This article on The Beginner’s Guild to Self-Awareness is a decent summary of some ideas on developing self-awareness from a cognitive perspective, quoting some authors and researchers that might be worthwhile checking out.
But as I frequently find with this topic, the article and the authors quoted focus a lot on cognitive and behavioral concepts but miss a huge component — the emotions that drive most human behavior.
The important thing to remember is that most people lie to themselves about their own behavior because to become aware of it would provoke feelings of guilt or shame, leading to fear. The thought process can be simplified as: “I made a mistake. This confirms my own fears that I am not good enough. No one will accept me or love me. I will be alone. Agh! Scared!” For those who lack self-acceptance (do not have good shame tolerance), these emotional experiences are too painful to bear. To help themselves function, they engage in unhealthy shame management strategies, that pull them away from self-awareness.
This is the conundrum of shame. Shame and guilt are pro-social emotions meant to pull us into compliance with social norms and help us repair mistakes in our relationships. Poorly tolerated shame, unfortunately, does the opposite. It makes us behave poorly (See Donald John Trump and Other-Blamers like him) and damage relationships.
Certainly, there is a time for introspection and self-analysis. This is good use of our powerful thinking and problem-solving minds. However, as I can attest from personal and professional experience, that only takes you so far.
The real solution is to develop compassionate self-acceptance.
As the article notes: “Which is why self-acceptance is a necessary ingredient in self-awareness. ‘Self-acceptance is a really important tool to not just increase our self-awareness, but also love the person we think we are,’ Eurich says. ‘You can think of them as two twin pillars.’ Without self-acceptance, self-awareness becomes an unpleasant process, which in turn keeps us from embracing it. To put it another way, learning to accept yourself makes it easier to be honest about who you are.’
In essence, we all make mistakes and are flawed human beings. That is a given. What we must learn to do is accept this fact and then learn to comfort ourselves when we do make mistakes. What causes so much emotional suffering is that we are self-critical in harsh and unloving ways when we experience inevitable screw-ups. This leads us to either dump blame, criticism and accountability on others (Other-Blaming) or avoid criticizing ourselves (Blame Avoidance). We may also be hyper-critical of ourselves (Self-Blaming) in hopes of once-and-for-all fixing our faults so that we can be the perfect, flawless human beings that we and others will find acceptable and lovable. (Good luck with any of these!)

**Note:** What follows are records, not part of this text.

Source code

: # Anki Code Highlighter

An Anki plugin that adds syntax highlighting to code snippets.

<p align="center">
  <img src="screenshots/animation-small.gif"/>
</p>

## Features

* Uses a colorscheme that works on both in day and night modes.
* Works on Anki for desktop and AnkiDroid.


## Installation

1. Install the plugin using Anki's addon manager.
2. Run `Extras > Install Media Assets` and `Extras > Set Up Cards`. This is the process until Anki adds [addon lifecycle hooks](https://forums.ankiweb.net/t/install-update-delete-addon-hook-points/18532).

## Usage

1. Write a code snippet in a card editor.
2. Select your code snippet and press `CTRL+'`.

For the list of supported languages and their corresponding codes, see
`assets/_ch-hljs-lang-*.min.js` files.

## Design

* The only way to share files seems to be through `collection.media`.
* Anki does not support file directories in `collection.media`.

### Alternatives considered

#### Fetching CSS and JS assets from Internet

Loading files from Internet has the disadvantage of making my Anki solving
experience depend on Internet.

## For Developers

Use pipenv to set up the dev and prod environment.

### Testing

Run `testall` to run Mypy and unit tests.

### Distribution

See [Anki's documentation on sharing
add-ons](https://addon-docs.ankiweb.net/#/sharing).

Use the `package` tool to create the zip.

There is a time for intellectual assessment of our faults, of course. But for many people, asking “why did I do that,” as this article recommends, triggers the threat or fear reaction in the nervous system. Without self-compassion as a tool to respond, this self-criticism feels to your brain and body as if it is a threatening experience. The “fight-flight-freeze” reaction that instantly results can cause anxiety, worry and rumination, and perhaps paralyzing “freeze” responses of depression, dissociation, and helpless lack of motivation.
Learning compassionate self-acceptance gives us a way to manage this fear response. It teaches us that we can be there in a loving, comforting way for ourselves when we do fail. This then makes it emotionally safer to look inward, address our faults, and make personal changes. Without self-acceptance we will avoid doing so because it provokes so much emotional pain and fear.